(Stored data entries)
□ □ □ □ □ □ □
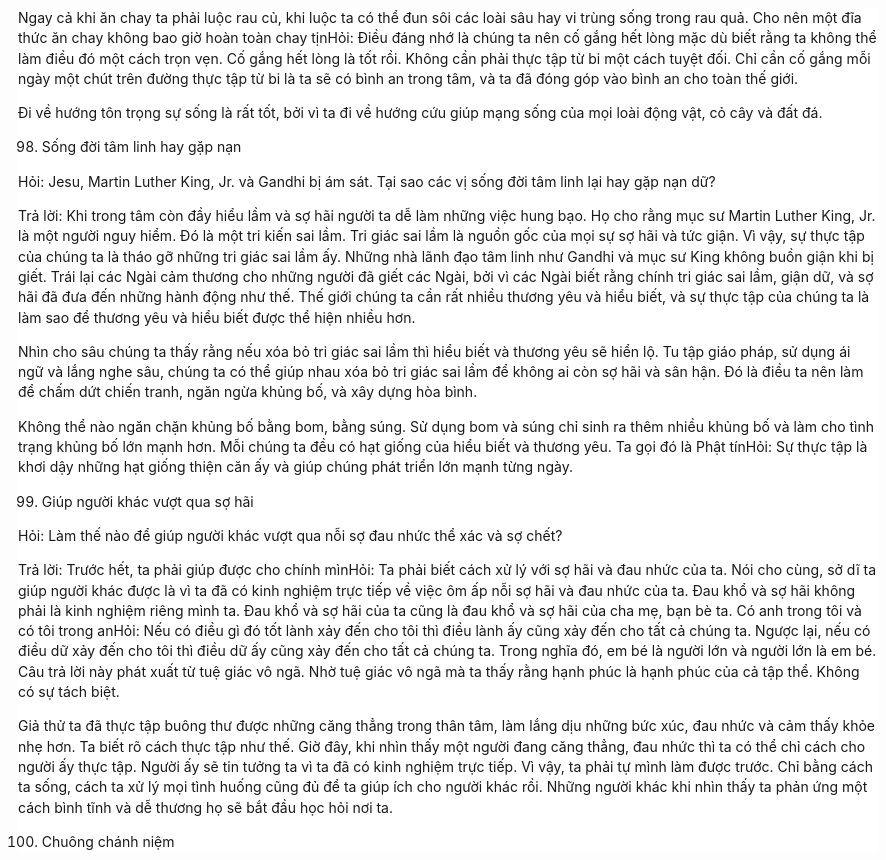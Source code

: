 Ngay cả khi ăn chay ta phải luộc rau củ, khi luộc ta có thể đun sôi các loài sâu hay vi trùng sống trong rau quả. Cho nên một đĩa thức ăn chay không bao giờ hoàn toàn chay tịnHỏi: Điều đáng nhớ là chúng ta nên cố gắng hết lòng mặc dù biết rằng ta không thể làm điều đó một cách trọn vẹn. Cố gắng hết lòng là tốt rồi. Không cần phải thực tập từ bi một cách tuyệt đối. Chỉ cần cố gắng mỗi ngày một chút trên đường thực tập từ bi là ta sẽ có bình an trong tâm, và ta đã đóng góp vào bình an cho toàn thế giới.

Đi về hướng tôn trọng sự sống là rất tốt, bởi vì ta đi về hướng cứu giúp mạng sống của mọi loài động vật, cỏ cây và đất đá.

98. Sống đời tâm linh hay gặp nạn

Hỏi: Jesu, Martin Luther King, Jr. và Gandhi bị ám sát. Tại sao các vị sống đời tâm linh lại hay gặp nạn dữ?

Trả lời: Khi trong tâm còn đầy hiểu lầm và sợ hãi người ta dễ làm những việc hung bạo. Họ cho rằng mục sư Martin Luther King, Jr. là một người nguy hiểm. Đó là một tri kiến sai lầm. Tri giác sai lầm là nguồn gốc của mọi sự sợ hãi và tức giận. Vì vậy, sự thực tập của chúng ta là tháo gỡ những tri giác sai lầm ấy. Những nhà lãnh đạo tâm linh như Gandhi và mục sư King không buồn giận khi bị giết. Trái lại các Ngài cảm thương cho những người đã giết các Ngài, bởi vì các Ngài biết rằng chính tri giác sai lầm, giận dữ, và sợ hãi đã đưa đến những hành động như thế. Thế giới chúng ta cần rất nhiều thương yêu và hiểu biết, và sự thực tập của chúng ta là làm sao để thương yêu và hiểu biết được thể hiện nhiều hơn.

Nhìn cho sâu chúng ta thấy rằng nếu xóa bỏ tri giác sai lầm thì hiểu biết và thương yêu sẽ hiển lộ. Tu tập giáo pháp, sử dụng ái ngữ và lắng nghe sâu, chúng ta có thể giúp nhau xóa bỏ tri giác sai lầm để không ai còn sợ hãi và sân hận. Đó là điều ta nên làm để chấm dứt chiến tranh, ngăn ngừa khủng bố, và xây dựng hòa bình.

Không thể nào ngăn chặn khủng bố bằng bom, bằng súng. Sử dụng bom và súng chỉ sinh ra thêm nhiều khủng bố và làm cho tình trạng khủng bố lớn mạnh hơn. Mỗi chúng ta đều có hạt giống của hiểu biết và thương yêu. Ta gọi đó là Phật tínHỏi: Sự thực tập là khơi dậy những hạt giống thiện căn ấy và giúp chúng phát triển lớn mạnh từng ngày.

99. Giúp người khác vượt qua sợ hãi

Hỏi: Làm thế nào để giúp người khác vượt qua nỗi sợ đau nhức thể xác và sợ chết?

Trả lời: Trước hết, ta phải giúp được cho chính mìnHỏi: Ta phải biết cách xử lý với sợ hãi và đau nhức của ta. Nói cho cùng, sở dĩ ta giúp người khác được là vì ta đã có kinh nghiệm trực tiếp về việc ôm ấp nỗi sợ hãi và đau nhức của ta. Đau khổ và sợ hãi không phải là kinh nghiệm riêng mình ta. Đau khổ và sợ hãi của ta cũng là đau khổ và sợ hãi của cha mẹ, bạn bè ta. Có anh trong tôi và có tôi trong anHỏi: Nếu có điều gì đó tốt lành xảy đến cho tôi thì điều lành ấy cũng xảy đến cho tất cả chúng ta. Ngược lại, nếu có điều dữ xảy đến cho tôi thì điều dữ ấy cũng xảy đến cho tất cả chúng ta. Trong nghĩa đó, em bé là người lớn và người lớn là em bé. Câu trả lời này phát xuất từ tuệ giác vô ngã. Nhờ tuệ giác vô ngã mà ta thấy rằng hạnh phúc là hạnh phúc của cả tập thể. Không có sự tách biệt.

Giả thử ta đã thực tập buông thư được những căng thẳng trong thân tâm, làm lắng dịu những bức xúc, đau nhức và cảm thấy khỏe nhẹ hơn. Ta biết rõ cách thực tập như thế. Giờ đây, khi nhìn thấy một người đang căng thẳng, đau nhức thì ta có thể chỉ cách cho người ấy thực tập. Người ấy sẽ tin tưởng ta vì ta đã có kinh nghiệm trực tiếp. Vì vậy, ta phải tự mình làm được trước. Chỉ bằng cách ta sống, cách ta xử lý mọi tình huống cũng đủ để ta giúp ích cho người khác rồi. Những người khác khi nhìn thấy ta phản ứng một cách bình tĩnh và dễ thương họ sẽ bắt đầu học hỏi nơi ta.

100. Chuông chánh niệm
□ □ □ □ □ □ □
▶ **WHAT IS EXPECTED**
Starting from the line with "Giả thử ta đã" and ending with the final line of the data, quote every line exactly, both ends included.

▶ **EXERCISE ANSWER**
Giả thử ta đã thực tập buông thư được những căng thẳng trong thân tâm, làm lắng dịu những bức xúc, đau nhức và cảm thấy khỏe nhẹ hơn. Ta biết rõ cách thực tập như thế. Giờ đây, khi nhìn thấy một người đang căng thẳng, đau nhức thì ta có thể chỉ cách cho người ấy thực tập. Người ấy sẽ tin tưởng ta vì ta đã có kinh nghiệm trực tiếp. Vì vậy, ta phải tự mình làm được trước. Chỉ bằng cách ta sống, cách ta xử lý mọi tình huống cũng đủ để ta giúp ích cho người khác rồi. Những người khác khi nhìn thấy ta phản ứng một cách bình tĩnh và dễ thương họ sẽ bắt đầu học hỏi nơi ta.

100. Chuông chánh niệm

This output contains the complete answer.